What is needed - Would you reproduce exactly the lines below from the one holding "registration of a" through the one holding "2. If a user can delete another user", inclusive, and no others?

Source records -

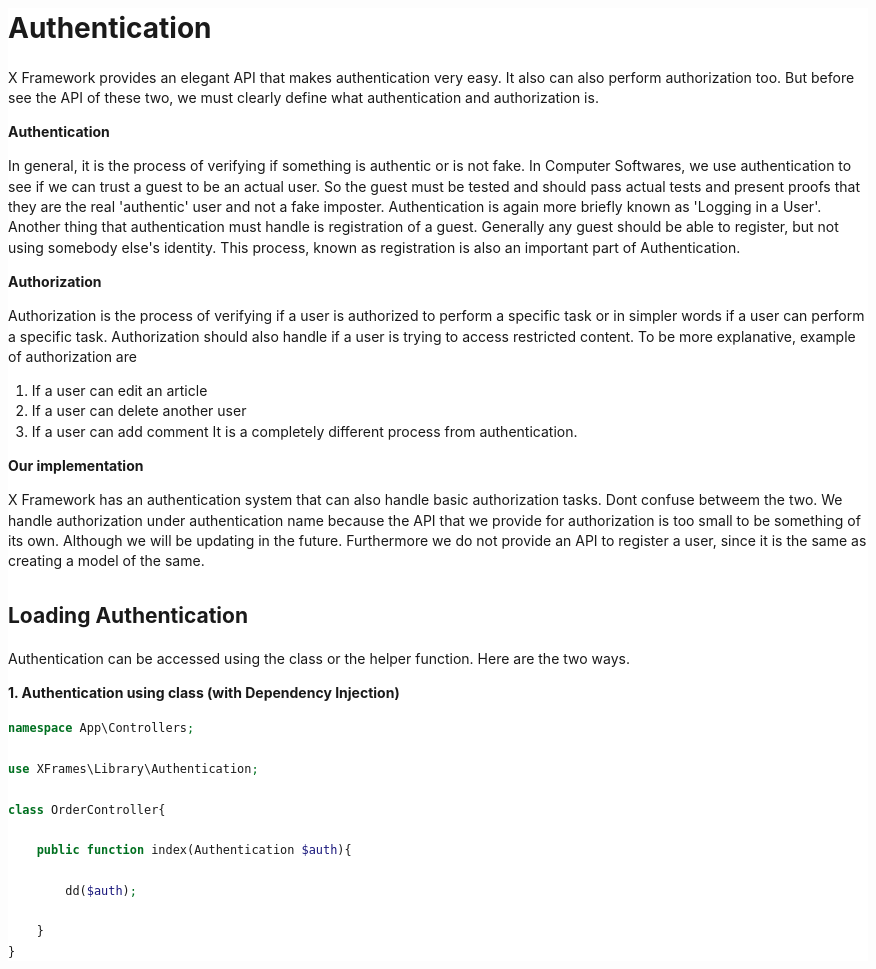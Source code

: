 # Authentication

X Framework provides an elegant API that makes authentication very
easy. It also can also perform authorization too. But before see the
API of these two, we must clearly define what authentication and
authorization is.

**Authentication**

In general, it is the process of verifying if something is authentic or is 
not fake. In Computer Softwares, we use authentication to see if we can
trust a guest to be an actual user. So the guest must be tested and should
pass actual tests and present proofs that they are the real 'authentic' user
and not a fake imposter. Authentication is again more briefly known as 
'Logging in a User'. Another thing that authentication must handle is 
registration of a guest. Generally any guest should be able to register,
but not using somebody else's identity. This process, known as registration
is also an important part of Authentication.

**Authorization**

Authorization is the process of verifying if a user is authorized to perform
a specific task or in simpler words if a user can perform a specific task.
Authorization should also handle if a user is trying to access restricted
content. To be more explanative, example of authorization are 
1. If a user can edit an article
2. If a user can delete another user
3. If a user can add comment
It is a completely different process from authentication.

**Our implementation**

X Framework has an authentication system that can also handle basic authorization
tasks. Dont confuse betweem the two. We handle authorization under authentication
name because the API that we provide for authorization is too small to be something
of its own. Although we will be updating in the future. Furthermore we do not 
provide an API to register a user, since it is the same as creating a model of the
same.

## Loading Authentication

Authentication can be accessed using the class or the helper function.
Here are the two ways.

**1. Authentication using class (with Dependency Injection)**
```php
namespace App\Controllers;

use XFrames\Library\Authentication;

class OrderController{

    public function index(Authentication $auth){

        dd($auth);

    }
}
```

...

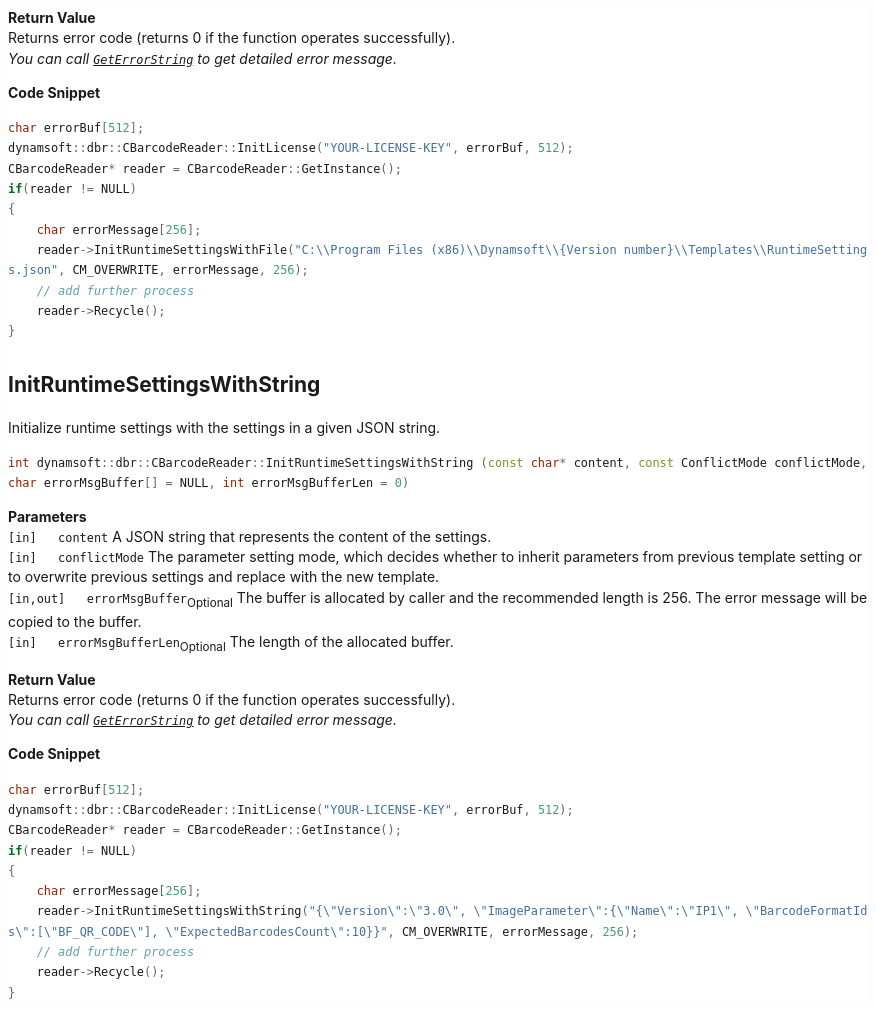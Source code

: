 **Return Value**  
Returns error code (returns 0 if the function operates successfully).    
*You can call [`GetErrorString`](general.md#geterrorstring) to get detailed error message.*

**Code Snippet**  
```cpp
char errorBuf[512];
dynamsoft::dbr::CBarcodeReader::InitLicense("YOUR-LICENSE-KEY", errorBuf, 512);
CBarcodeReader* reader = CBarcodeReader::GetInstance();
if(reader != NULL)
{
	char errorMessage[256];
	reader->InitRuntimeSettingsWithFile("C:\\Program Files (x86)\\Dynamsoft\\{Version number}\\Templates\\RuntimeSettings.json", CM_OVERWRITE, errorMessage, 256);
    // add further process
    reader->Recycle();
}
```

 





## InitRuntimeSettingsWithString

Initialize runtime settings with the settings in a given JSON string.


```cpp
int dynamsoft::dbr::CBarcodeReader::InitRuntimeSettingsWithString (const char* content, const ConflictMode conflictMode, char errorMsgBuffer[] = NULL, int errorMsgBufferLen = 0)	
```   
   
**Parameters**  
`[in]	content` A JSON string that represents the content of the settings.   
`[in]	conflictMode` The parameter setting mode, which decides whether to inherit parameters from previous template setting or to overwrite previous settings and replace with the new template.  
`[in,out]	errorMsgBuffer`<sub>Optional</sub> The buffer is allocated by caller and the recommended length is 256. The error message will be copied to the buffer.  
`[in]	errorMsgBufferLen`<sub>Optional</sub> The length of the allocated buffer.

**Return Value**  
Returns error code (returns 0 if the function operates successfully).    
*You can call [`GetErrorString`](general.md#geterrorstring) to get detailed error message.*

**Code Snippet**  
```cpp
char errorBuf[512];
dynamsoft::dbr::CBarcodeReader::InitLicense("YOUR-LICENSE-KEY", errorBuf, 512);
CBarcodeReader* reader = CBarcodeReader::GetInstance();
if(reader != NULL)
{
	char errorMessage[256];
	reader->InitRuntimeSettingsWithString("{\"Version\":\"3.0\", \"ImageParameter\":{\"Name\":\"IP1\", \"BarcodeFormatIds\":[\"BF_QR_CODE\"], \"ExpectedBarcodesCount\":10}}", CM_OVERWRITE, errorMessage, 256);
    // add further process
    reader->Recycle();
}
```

Task answer -
registration of a guest. Generally any guest should be able to register,
but not using somebody else's identity. This process, known as registration
is also an important part of Authentication.

**Authorization**

Authorization is the process of verifying if a user is authorized to perform
a specific task or in simpler words if a user can perform a specific task.
Authorization should also handle if a user is trying to access restricted
content. To be more explanative, example of authorization are 
1. If a user can edit an article
2. If a user can delete another user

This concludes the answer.